Kami pun menukar nomor ponsel dan ID chat milik kami masing-masing. Akhirnya, satu kontak baru terdaftar di ponselku ini dengan nama Namikawa Sakura-san.
"Makasih ya, Namikawa-san."
"Iya, sama-sama."
Kami melanjutkan perjalanan kami. Setelah melewati taman, kami mengatakan selamat tinggal, lalu berpisah karena arah pulang kami yang berbeda.
Tadaima.
Sesampai di apartemen, aku menghidupkan lampu kamar dan langsung tiduran di tempat tidur. Pikiranku penuh dengan rasa penasaran tentang hasil pertandingan tim bola voli putri. Memikirkannya pun tidak ada gunanya. Saatnya siap-siap untuk memasak makan malam.
Saat melihat isi kulkas, ada beberapa bahan makanan yang sudah habis. Karena beberapa hari kemarin sempat tidak fit, aku tidak berbelanja. Untuk makan malam hari ini buat apa saja yang bisa kubuat. Lagian besok hari Sabtu, sekolah libur. Saatnya belanja besok malam saat waktu diskon.
Setelah masak, makan, dan membersihkan dapur, saatnya mandi. Tetap saja pikiranku masih terisi dengan tim bola voli putri. Bahkan sampai terpikirkan saat mandi.

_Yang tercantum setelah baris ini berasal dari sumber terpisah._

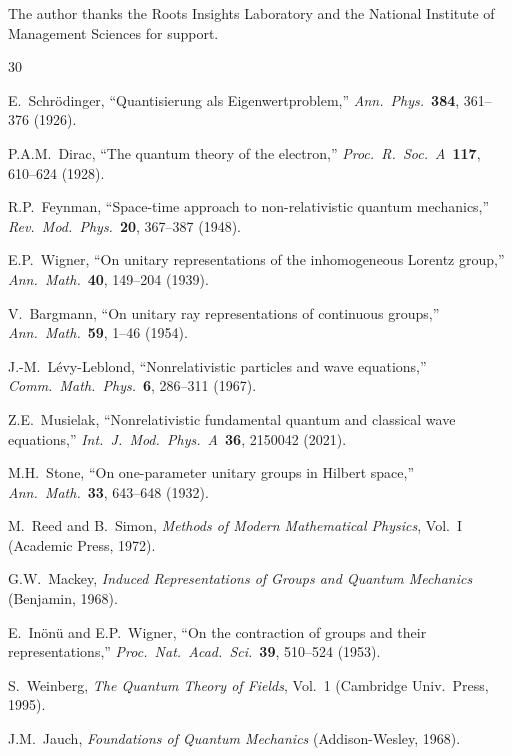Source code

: \documentclass[12pt]{article}
\theoremstyle{plain}
\theoremstyle{definition}
\theoremstyle{remark}
\begin{document}
The author thanks the Roots Insights Laboratory and the National Institute of Management Sciences for support.


\begin{thebibliography}{30}

 E.~Schr\"odinger, ``Quantisierung als Eigenwertproblem,'' \emph{Ann.\ Phys.}\ \textbf{384}, 361--376 (1926).

 P.A.M.~Dirac, ``The quantum theory of the electron,'' \emph{Proc.\ R.\ Soc.\ A}\ \textbf{117}, 610--624 (1928).

 R.P.~Feynman, ``Space-time approach to non-relativistic quantum mechanics,'' \emph{Rev.\ Mod.\ Phys.}\ \textbf{20}, 367--387 (1948).

 E.P.~Wigner, ``On unitary representations of the inhomogeneous Lorentz group,'' \emph{Ann.\ Math.}\ \textbf{40}, 149--204 (1939).

 V.~Bargmann, ``On unitary ray representations of continuous groups,'' \emph{Ann.\ Math.}\ \textbf{59}, 1--46 (1954).

 J.-M.~L\'evy-Leblond, ``Nonrelativistic particles and wave equations,'' \emph{Comm.\ Math.\ Phys.}\ \textbf{6}, 286--311 (1967).

 Z.E.~Musielak, ``Nonrelativistic fundamental quantum and classical wave equations,'' \emph{Int.\ J.\ Mod.\ Phys.\ A}\ \textbf{36}, 2150042 (2021).

 M.H.~Stone, ``On one-parameter unitary groups in Hilbert space,'' \emph{Ann.\ Math.}\ \textbf{33}, 643--648 (1932).

 M.~Reed and B.~Simon, \emph{Methods of Modern Mathematical Physics}, Vol.~I (Academic Press, 1972).

 G.W.~Mackey, \emph{Induced Representations of Groups and Quantum Mechanics} (Benjamin, 1968).

 E.~In\"on\"u and E.P.~Wigner, ``On the contraction of groups and their representations,'' \emph{Proc.\ Nat.\ Acad.\ Sci.}\ \textbf{39}, 510--524 (1953).

 S.~Weinberg, \emph{The Quantum Theory of Fields}, Vol.~1 (Cambridge Univ.\ Press, 1995).

 J.M.~Jauch, \emph{Foundations of Quantum Mechanics} (Addison-Wesley, 1968).


\end{thebibliography}
\end{document}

Setelah mandi dan mengenakan pakaian, aku keluar ke beranda untuk melihat suasana lingkungan tempat tinggalku sambil menghirup udara malam dengan ponsel di tanganku, menantikan kabar dari Nazuka-san atau Shimizu-san ataupun Taniguchi-san.
Waktu terus mengalir secara perlahan tapi pasti. Malam semakin larut dan mataku mulai terasa berat dan semakin berat. Angin malam yang berhembus semakin dingin. Pada akhirnya aku kembali masuk kamar, lalu mengunci pintu ke beranda. Sepertinya kabar dari mereka bertiga tidak akan tiba. Lagi pula, mereka pasti kelelahan sehingga tidak ada waktu untuk mengirimi diriku pesan. Semoga saja tidak ada yang cedera.
Kumatikan lampu sehingga hanya ada kegelapan di kamar ini. Kutarik selimut dan kupejamkan mataku.